Today I went on a longer outing. Nothing more than one would describe as doing some chores, but it was a significant step up. With Patti at my side, I drove to a ski shop to drop off Zeke's skis to get tuned for some upcoming ski races trials (he hopes to make his schools ski team). I then drove to a carpark and walked to a bank, pharmacy and camping store before going shopping at the supermarket. I did have to sit down outside the supermarket towards the end, and whilst I did drive home, I was not much help in unloading the car. In the supermarket I took it slow as I looked at lots of food items wondering whether I could eat them not. It is difficult to describe the feelings I experienced during this outing, and I won't attempt to try, but I am sure some can imagine. All up we were probably out for at least 1.5 hours. This is not something I could have done even a week ago. I had another wonderful home cooked lunch (cold baked chicken, beef and tomato ravioli, and some stir fried veggies [with virtually no oil]) and then took my very weary body to bed for a wonderful sleep.
I had an oncologist, who I know, come and visit me earlier this week. He had just heard about my situation. His visit left me very happy. He gently reiterated to Patti and I much of what we already knew. The importance of positive thinking, good nutrition, a calm and stress free environment, focusing on myself and relaxing. I have been a bit of a slow learner in terms of focusing on myself, but as I enter this next stage of my recovery I am getting better at thinking about myself first. With a bit more exercise now, I am relaxing much better too.
As I relax, sleep and go out a bit more I have been spending less time answering emails. I do, however, enjoy those that I have been receiving from far and wide.
I have no idea how this blog reads - it often feels like a bit of a brain dump as I write. I don't think I have ever looked back at the entries and can't see myself doing that. I can only look forward and up. Who knows how fast I will bounce back but I have at least definitely started the bounce.

Monday 15 August 2011

Two Weeks On

It has been two weeks since I began my treatment and life is definitely on the improve, albeit very slowly. Compared to where I was before all this happened, I would liken myself to a toddler - just beginning to walk around, but still in need of rest and sleep and someone to get me food.
I have been off my bed for most of the day Saturday, and Sunday was even better. I went for 2 short walks (very short- probably less than 400m) over the weekend, neither of which taxed me at all. I also drove myself to get my blood test today. I am experimenting with my own body to see what I can and can't do and eat, but I am a cautious experimenter. I am also craving foods more and more - my current craving is spaghetti and meatballs. Patti cooked some last night and I can't wait for some more. I have even started looking through cookbooks to see what appeals, but I am not yet prepared to experiment with baking or anything with much fat in it (and spicy foods are not even on the radar).
I actually had a wonderful weekend.
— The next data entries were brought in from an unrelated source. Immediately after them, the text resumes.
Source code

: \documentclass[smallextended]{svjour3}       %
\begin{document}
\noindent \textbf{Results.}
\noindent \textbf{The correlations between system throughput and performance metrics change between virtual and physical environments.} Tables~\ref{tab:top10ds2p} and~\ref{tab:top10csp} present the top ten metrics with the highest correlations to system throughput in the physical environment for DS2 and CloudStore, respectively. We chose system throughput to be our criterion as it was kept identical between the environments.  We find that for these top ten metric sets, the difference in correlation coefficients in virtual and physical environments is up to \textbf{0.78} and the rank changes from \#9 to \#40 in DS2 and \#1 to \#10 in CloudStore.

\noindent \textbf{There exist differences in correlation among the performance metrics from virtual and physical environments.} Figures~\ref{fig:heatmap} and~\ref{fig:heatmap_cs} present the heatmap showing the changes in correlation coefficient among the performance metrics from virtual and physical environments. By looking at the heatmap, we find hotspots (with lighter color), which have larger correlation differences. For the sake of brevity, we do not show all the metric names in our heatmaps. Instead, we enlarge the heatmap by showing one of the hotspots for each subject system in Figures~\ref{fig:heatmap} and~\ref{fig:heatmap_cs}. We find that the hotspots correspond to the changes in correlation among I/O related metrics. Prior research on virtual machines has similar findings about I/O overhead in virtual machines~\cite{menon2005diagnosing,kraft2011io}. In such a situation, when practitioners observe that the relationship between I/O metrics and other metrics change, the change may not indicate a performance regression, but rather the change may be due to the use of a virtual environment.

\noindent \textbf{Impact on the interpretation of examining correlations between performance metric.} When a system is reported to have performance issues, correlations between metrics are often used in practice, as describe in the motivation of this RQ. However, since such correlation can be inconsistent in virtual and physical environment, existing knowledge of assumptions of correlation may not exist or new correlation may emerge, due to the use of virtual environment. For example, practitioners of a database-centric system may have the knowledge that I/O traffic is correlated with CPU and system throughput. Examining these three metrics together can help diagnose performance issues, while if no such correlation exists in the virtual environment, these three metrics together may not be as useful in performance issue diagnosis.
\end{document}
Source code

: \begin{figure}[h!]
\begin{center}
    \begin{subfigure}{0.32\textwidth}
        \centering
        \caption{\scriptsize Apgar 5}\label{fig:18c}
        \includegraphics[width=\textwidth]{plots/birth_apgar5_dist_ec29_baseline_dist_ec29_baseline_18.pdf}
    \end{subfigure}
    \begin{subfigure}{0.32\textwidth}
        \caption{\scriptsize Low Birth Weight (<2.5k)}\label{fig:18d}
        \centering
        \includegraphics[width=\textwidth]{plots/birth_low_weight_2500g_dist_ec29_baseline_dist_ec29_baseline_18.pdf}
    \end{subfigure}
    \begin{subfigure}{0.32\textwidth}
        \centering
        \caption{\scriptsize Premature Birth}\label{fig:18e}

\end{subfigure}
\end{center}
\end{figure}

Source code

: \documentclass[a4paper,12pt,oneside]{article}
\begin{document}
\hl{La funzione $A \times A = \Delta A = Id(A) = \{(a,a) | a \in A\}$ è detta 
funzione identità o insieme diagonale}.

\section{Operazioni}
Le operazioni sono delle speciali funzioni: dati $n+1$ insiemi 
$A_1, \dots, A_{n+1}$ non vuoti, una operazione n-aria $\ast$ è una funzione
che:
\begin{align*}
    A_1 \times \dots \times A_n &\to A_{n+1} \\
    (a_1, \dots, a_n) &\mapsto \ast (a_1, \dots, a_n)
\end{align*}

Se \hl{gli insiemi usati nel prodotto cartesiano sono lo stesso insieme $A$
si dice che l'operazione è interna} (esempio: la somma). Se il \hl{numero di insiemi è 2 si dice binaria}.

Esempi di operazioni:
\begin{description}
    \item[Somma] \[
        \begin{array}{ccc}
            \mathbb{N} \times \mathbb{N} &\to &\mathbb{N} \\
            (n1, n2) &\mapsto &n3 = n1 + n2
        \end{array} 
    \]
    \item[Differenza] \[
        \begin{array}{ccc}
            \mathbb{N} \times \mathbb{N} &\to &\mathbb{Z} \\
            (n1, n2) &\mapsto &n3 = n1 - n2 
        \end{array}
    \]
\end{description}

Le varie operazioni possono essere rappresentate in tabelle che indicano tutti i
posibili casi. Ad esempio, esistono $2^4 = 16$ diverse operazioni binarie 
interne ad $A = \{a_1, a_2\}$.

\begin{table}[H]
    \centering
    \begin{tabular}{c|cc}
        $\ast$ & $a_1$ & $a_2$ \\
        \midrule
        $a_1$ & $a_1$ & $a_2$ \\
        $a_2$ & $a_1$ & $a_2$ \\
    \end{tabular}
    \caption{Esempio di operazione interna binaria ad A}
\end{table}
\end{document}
We had very few visitors and it was very tranquil and peaceful. As much as I have enjoyed seeing people, this change was very nice. I will probably aim to have a few largely visitor-free days over the next little while which will allow me time to begin to reengage with family life and hopefully experience a few small outings with Patti. High on my list is going to the supermarket, strange as that may sound.
Zeke did not compete in his weightlifting this weekend due to some mixup with registration but I would have been able to make it if he had been there.

Friday 12 August 2011

Highs and a low

I have again woken up and felt like nothing was wrong with me, except I am
a bit slower at things. I imagine that this might be how some much older
people feel. That feeling lasted over an hour today -  the longest yet. I
felt I could do anything, albeit at a slower pace. Over the last few days I
have experienced some new highs but also hit a bit of a low on one
particular day,  Me being me, I carefully analysed what had been so good
and what had been not so good. Although there is a lot going on in my body
that I cannot control, there are things I can control that I am sure do and will make
a huge difference.

Thanks for the great emails
I have been receiving wonderful emails from students, colleagues,
relatives, and from long lost friends from my high school. With all my
visitors and my rest periods I have not been able to reply to them all,
and those that I have managed to reply to were not as long as I would have
liked. But please fabulous writers do know that I value these emails. And
what is it that I value so much about these emails? They talk about life -
what they are doing, how their work is going, what their new Bach
decorations look like, and what they have been doing since my old high
schooldays. They talk about the life I will be coming back to. There may
be an encouraging line or two in the email (which is very nice) but it is
the fact that in the email I am treated like a normal person, colleague,
relative or old friend.

My Aunty and Uncle's visit
I have had some very nice visits recently, one particularly uplifting and
joyous visit from one of my Aunties and Uncles. I had always known my
uncle was a bit of an old car enthusiast and since he retried I think he
is spending almost all his time working with his son on various
restorations. He bought around a range of photos of the various vehicles
he has and what he is working on, and we discussed some of the details of
what he had done and how he had done it.  Those that know me well know
that I am not easily impressed, but in this  case I was just amazed. He
does not have a full mechanical workshop, has no lathe or milling machine
or metal bender, yet he manages to restore WW2 era military vehicles to
original condition on a shoestring budget, and often with nothing more
than a photo of a particular part to go on (sometimes even less than
that).  The skill, talent, innovation and creativity required to do this
just amazes me. He has now just embarked on rebuilding an armored vehicle
- again with none of the heavy lifting tools etc that you would imagine
that you would need. Now I am not really a car enthusiast and I know relatively little about cars but I do admire
such amazing skill, and when I am stronger I am going to go around and see these
vehicles and what he is doing for myself. My Aunt and Uncle's visit was just so great and
I felt full of life - I am sure my eyes were sparkling!  I can't wait to see them again so I can see more, and
ask more on how he is doing particular things. On reflection I don't think
we ever once talked about me, and as far as I was concerned that was just
perfect.

Food cravings!
My lower point this week was an accumulation of a couple of things.  I did
try a pad Thai dish - Patti got it from a lovely little restaurant that we used to go
to. Unfortunately it was a bit oily and my system struggled to cope. I
loved the flavour, so we will just have to experience at home a bit more
how to get some of these delicious flavours in my meals. Someone may yet
find a recipe or place that makes such a dish virtually oil free and then
we will try that as well. My body is craving simples dishes with meat,
veggies, and rice/noodles all mixed together (something  Patti has been
diligently cooking for me almost on command).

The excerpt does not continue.